**WHAT TO DO:**
Only the closing stretch of the material is wanted: the line containing "### 추상 클래스보다는 인터페이스를 우선하라" and every line after it, transcribed exactly.
- - -
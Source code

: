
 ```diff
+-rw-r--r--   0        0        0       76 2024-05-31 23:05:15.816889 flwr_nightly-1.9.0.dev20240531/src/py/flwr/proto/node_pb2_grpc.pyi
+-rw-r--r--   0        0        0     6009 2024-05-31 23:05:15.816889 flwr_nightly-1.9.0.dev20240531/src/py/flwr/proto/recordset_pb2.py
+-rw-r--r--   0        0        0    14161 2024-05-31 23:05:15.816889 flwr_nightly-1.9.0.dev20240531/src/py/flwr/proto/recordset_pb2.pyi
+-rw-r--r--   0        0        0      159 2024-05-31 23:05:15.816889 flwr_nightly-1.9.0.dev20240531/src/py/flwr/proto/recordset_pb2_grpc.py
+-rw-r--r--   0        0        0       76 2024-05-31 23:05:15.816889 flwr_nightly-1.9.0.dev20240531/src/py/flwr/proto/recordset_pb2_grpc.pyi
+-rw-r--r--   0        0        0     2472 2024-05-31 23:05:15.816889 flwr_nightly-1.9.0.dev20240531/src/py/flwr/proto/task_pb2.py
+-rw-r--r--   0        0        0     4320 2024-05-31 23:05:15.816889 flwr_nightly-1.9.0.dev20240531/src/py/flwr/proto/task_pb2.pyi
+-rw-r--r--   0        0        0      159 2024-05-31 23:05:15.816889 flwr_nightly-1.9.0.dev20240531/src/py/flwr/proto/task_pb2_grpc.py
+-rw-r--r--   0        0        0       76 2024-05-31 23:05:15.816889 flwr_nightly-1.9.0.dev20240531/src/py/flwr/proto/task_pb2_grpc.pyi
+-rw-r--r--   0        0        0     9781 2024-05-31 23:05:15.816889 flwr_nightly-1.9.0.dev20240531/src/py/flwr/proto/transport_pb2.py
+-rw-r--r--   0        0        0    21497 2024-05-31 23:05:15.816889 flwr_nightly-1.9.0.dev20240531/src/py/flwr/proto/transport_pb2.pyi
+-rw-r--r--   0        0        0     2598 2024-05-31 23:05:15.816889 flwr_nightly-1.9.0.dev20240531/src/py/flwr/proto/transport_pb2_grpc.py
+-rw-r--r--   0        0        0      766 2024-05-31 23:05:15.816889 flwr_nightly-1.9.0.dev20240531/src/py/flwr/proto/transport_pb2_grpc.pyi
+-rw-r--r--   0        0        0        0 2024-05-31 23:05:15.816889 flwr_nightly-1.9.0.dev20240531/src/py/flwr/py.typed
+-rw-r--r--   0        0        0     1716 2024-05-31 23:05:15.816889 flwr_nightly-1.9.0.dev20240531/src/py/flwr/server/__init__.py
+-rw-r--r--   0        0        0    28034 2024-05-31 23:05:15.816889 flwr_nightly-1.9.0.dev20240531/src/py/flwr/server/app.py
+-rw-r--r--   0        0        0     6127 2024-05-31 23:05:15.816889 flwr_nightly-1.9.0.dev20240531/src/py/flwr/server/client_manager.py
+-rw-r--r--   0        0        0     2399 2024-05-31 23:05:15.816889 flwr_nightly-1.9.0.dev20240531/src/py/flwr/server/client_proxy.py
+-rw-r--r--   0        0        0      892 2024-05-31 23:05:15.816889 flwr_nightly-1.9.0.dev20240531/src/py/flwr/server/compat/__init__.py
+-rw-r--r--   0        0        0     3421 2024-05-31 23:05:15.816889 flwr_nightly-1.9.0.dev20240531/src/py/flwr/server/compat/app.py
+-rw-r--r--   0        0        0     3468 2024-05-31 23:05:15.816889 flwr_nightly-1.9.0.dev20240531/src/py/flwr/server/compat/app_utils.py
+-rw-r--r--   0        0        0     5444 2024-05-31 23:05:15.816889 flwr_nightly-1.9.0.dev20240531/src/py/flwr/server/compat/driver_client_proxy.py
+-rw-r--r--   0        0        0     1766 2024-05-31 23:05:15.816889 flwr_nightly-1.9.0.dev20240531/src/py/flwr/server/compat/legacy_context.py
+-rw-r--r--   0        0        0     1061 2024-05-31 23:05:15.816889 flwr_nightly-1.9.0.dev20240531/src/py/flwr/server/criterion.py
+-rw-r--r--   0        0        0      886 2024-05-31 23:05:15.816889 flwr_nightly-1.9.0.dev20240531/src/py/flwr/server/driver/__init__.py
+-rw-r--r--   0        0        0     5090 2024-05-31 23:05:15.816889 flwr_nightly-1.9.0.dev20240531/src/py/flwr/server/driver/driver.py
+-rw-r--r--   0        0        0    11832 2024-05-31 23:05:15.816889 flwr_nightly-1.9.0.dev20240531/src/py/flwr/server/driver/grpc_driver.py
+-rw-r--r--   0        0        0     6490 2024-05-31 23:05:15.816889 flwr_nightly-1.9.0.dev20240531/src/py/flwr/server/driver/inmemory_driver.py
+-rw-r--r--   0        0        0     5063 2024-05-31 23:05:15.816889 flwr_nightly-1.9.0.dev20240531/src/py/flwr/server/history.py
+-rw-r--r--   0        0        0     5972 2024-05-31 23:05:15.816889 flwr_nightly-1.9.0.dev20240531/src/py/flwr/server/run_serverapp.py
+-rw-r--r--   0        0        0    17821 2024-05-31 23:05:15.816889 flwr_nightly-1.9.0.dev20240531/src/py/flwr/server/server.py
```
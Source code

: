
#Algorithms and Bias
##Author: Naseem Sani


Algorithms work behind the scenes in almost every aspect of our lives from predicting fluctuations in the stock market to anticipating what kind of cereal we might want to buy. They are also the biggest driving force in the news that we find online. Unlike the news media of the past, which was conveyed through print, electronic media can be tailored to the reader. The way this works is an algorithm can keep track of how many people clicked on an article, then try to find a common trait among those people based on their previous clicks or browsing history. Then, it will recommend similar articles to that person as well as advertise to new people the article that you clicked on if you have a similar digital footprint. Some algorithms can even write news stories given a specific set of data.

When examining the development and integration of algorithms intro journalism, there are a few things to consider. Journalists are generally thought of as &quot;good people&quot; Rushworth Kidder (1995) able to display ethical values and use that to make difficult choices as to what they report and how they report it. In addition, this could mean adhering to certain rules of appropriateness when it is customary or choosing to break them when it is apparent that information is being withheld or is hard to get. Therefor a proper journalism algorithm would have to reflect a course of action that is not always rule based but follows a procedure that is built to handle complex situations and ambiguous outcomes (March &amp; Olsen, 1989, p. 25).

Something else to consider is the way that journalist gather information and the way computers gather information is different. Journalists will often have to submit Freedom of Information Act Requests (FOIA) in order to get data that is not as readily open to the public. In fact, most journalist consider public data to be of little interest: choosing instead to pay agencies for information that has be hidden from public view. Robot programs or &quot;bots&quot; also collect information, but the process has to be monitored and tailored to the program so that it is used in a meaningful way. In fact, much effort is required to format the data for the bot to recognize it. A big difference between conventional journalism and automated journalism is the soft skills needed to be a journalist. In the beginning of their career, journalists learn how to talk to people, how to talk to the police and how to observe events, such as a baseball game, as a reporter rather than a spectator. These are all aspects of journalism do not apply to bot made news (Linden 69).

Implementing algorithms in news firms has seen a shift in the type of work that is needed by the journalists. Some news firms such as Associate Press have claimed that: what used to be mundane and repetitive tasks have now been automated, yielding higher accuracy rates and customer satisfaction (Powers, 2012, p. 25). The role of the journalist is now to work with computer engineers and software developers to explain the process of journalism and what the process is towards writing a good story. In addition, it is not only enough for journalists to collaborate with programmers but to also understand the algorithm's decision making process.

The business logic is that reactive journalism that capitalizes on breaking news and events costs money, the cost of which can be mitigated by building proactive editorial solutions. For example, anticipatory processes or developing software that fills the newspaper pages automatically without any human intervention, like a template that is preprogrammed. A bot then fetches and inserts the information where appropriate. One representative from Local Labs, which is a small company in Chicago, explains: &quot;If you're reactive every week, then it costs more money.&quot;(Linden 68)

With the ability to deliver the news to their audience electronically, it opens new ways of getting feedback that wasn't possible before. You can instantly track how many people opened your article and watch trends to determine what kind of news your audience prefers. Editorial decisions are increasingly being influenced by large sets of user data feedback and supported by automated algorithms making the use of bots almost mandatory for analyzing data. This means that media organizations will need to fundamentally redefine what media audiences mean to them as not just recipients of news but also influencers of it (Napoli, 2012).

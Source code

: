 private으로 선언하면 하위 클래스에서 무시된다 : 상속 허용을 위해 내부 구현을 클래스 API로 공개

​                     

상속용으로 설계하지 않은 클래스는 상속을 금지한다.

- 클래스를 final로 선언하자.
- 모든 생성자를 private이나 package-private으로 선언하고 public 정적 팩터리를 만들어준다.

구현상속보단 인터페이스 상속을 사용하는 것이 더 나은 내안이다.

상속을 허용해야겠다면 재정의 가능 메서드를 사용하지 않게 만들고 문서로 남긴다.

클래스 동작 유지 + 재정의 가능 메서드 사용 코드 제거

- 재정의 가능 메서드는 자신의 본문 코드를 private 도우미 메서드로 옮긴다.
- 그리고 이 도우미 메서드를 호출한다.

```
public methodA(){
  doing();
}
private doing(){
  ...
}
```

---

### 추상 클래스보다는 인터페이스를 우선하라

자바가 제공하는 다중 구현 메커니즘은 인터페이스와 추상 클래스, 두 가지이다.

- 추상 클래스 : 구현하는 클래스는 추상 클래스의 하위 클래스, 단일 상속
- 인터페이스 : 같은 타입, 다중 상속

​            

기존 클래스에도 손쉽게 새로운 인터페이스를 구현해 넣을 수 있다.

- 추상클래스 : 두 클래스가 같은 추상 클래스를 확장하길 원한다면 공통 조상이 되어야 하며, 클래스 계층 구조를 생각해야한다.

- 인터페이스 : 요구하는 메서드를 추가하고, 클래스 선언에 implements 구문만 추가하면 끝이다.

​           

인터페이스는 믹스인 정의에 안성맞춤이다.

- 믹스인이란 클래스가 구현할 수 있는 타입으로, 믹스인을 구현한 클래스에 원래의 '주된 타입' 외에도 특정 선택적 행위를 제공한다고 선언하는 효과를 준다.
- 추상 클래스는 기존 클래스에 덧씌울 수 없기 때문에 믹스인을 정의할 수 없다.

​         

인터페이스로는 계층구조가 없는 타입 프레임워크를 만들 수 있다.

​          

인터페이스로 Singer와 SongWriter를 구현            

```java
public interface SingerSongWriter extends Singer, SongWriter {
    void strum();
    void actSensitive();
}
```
- - -
**COMPLETED EXERCISE:**
### 추상 클래스보다는 인터페이스를 우선하라

자바가 제공하는 다중 구현 메커니즘은 인터페이스와 추상 클래스, 두 가지이다.

- 추상 클래스 : 구현하는 클래스는 추상 클래스의 하위 클래스, 단일 상속
- 인터페이스 : 같은 타입, 다중 상속

​            

기존 클래스에도 손쉽게 새로운 인터페이스를 구현해 넣을 수 있다.

- 추상클래스 : 두 클래스가 같은 추상 클래스를 확장하길 원한다면 공통 조상이 되어야 하며, 클래스 계층 구조를 생각해야한다.

- 인터페이스 : 요구하는 메서드를 추가하고, 클래스 선언에 implements 구문만 추가하면 끝이다.

​           

인터페이스는 믹스인 정의에 안성맞춤이다.

- 믹스인이란 클래스가 구현할 수 있는 타입으로, 믹스인을 구현한 클래스에 원래의 '주된 타입' 외에도 특정 선택적 행위를 제공한다고 선언하는 효과를 준다.
- 추상 클래스는 기존 클래스에 덧씌울 수 없기 때문에 믹스인을 정의할 수 없다.

​         

인터페이스로는 계층구조가 없는 타입 프레임워크를 만들 수 있다.

​          

인터페이스로 Singer와 SongWriter를 구현            

```java
public interface SingerSongWriter extends Singer, SongWriter {
    void strum();
    void actSensitive();
}
```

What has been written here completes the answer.